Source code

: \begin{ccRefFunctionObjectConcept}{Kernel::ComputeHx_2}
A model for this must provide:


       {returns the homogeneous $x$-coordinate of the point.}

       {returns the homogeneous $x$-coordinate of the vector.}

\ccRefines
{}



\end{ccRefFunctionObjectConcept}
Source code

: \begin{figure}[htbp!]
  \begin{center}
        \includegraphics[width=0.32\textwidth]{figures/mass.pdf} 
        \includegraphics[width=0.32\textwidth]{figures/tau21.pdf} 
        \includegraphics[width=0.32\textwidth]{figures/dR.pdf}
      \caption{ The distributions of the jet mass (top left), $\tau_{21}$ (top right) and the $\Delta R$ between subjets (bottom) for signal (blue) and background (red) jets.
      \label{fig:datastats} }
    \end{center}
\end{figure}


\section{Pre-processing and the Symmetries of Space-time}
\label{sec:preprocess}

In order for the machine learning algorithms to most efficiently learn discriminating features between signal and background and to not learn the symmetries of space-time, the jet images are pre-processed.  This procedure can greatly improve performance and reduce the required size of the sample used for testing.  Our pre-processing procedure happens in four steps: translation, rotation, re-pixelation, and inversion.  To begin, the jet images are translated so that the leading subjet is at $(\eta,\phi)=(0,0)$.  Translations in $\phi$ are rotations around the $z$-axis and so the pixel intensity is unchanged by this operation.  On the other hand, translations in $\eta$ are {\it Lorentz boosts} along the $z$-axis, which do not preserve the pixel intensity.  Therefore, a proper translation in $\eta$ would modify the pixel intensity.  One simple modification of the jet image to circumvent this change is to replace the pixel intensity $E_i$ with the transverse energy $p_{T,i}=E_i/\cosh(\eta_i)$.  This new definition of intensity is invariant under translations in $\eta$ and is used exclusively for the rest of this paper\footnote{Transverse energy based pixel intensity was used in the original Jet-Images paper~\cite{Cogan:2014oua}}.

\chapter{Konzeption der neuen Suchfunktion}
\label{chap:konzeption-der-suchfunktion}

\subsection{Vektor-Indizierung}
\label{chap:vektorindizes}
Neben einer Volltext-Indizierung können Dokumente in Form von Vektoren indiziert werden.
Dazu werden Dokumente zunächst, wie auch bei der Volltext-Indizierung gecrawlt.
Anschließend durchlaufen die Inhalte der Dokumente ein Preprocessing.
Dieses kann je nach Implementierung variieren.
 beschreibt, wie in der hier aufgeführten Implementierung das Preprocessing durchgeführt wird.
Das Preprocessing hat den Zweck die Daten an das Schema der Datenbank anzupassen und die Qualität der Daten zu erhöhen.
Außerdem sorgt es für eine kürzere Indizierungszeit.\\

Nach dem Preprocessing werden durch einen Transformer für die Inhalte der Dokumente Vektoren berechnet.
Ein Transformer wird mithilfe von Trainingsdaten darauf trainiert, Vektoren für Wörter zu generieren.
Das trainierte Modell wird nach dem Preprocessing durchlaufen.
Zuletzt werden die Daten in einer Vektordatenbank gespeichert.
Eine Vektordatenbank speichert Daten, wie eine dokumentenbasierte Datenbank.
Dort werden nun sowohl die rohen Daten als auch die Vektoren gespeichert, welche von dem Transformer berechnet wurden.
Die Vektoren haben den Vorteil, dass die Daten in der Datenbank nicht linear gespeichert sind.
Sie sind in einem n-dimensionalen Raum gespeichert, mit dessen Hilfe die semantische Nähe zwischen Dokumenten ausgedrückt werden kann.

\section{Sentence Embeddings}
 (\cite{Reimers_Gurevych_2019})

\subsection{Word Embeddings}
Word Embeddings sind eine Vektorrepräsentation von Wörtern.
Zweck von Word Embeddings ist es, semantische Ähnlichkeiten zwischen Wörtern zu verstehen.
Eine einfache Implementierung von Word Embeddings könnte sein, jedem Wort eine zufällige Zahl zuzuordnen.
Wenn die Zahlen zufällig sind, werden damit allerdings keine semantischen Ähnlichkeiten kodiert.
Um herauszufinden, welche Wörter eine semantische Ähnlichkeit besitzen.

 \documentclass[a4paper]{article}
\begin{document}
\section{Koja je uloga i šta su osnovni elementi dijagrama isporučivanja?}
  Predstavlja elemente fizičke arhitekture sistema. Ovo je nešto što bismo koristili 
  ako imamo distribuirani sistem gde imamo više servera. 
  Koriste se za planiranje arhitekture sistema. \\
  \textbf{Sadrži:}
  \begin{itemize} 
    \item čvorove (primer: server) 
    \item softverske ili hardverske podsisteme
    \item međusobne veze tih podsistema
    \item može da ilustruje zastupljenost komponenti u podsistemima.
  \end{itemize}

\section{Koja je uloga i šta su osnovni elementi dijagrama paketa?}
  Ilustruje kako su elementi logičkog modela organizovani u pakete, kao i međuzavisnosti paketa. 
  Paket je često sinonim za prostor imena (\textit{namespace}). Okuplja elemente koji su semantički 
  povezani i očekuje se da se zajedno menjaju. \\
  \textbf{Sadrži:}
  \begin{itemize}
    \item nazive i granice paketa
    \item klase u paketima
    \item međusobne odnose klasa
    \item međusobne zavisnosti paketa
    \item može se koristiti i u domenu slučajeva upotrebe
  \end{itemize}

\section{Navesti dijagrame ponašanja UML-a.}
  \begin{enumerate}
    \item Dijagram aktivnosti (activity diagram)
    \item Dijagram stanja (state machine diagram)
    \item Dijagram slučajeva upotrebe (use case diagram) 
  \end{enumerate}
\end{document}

++++++

Word for word, restate each record in the listing.

▸ **ANSWER SECTION**:
Source code

: \begin{ccRefFunctionObjectConcept}{Kernel::ComputeHx_2}
A model for this must provide:


       {returns the homogeneous $x$-coordinate of the point.}

       {returns the homogeneous $x$-coordinate of the vector.}

\ccRefines
{}



\end{ccRefFunctionObjectConcept}
Source code

: \begin{figure}[htbp!]
  \begin{center}
        \includegraphics[width=0.32\textwidth]{figures/mass.pdf} 
        \includegraphics[width=0.32\textwidth]{figures/tau21.pdf} 
        \includegraphics[width=0.32\textwidth]{figures/dR.pdf}
      \caption{ The distributions of the jet mass (top left), $\tau_{21}$ (top right) and the $\Delta R$ between subjets (bottom) for signal (blue) and background (red) jets.
      \label{fig:datastats} }
    \end{center}
\end{figure}


\section{Pre-processing and the Symmetries of Space-time}
\label{sec:preprocess}

In order for the machine learning algorithms to most efficiently learn discriminating features between signal and background and to not learn the symmetries of space-time, the jet images are pre-processed.  This procedure can greatly improve performance and reduce the required size of the sample used for testing.  Our pre-processing procedure happens in four steps: translation, rotation, re-pixelation, and inversion.  To begin, the jet images are translated so that the leading subjet is at $(\eta,\phi)=(0,0)$.  Translations in $\phi$ are rotations around the $z$-axis and so the pixel intensity is unchanged by this operation.  On the other hand, translations in $\eta$ are {\it Lorentz boosts} along the $z$-axis, which do not preserve the pixel intensity.  Therefore, a proper translation in $\eta$ would modify the pixel intensity.  One simple modification of the jet image to circumvent this change is to replace the pixel intensity $E_i$ with the transverse energy $p_{T,i}=E_i/\cosh(\eta_i)$.  This new definition of intensity is invariant under translations in $\eta$ and is used exclusively for the rest of this paper\footnote{Transverse energy based pixel intensity was used in the original Jet-Images paper~\cite{Cogan:2014oua}}.

\chapter{Konzeption der neuen Suchfunktion}
\label{chap:konzeption-der-suchfunktion}

\subsection{Vektor-Indizierung}
\label{chap:vektorindizes}
Neben einer Volltext-Indizierung können Dokumente in Form von Vektoren indiziert werden.
Dazu werden Dokumente zunächst, wie auch bei der Volltext-Indizierung gecrawlt.
Anschließend durchlaufen die Inhalte der Dokumente ein Preprocessing.
Dieses kann je nach Implementierung variieren.
 beschreibt, wie in der hier aufgeführten Implementierung das Preprocessing durchgeführt wird.
Das Preprocessing hat den Zweck die Daten an das Schema der Datenbank anzupassen und die Qualität der Daten zu erhöhen.
Außerdem sorgt es für eine kürzere Indizierungszeit.\\

Nach dem Preprocessing werden durch einen Transformer für die Inhalte der Dokumente Vektoren berechnet.
Ein Transformer wird mithilfe von Trainingsdaten darauf trainiert, Vektoren für Wörter zu generieren.
Das trainierte Modell wird nach dem Preprocessing durchlaufen.
Zuletzt werden die Daten in einer Vektordatenbank gespeichert.
Eine Vektordatenbank speichert Daten, wie eine dokumentenbasierte Datenbank.
Dort werden nun sowohl die rohen Daten als auch die Vektoren gespeichert, welche von dem Transformer berechnet wurden.
Die Vektoren haben den Vorteil, dass die Daten in der Datenbank nicht linear gespeichert sind.
Sie sind in einem n-dimensionalen Raum gespeichert, mit dessen Hilfe die semantische Nähe zwischen Dokumenten ausgedrückt werden kann.

\section{Sentence Embeddings}
 (\cite{Reimers_Gurevych_2019})

\subsection{Word Embeddings}
Word Embeddings sind eine Vektorrepräsentation von Wörtern.
Zweck von Word Embeddings ist es, semantische Ähnlichkeiten zwischen Wörtern zu verstehen.
Eine einfache Implementierung von Word Embeddings könnte sein, jedem Wort eine zufällige Zahl zuzuordnen.
Wenn die Zahlen zufällig sind, werden damit allerdings keine semantischen Ähnlichkeiten kodiert.
Um herauszufinden, welche Wörter eine semantische Ähnlichkeit besitzen.

 \documentclass[a4paper]{article}
\begin{document}
\section{Koja je uloga i šta su osnovni elementi dijagrama isporučivanja?}
  Predstavlja elemente fizičke arhitekture sistema. Ovo je nešto što bismo koristili 
  ako imamo distribuirani sistem gde imamo više servera. 
  Koriste se za planiranje arhitekture sistema. \\
  \textbf{Sadrži:}
  \begin{itemize} 
    \item čvorove (primer: server) 
    \item softverske ili hardverske podsisteme
    \item međusobne veze tih podsistema
    \item može da ilustruje zastupljenost komponenti u podsistemima.
  \end{itemize}

\section{Koja je uloga i šta su osnovni elementi dijagrama paketa?}
  Ilustruje kako su elementi logičkog modela organizovani u pakete, kao i međuzavisnosti paketa. 
  Paket je često sinonim za prostor imena (\textit{namespace}). Okuplja elemente koji su semantički 
  povezani i očekuje se da se zajedno menjaju. \\
  \textbf{Sadrži:}
  \begin{itemize}
    \item nazive i granice paketa
    \item klase u paketima
    \item međusobne odnose klasa
    \item međusobne zavisnosti paketa
    \item može se koristiti i u domenu slučajeva upotrebe
  \end{itemize}

\section{Navesti dijagrame ponašanja UML-a.}
  \begin{enumerate}
    \item Dijagram aktivnosti (activity diagram)
    \item Dijagram stanja (state machine diagram)
    \item Dijagram slučajeva upotrebe (use case diagram) 
  \end{enumerate}
\end{document}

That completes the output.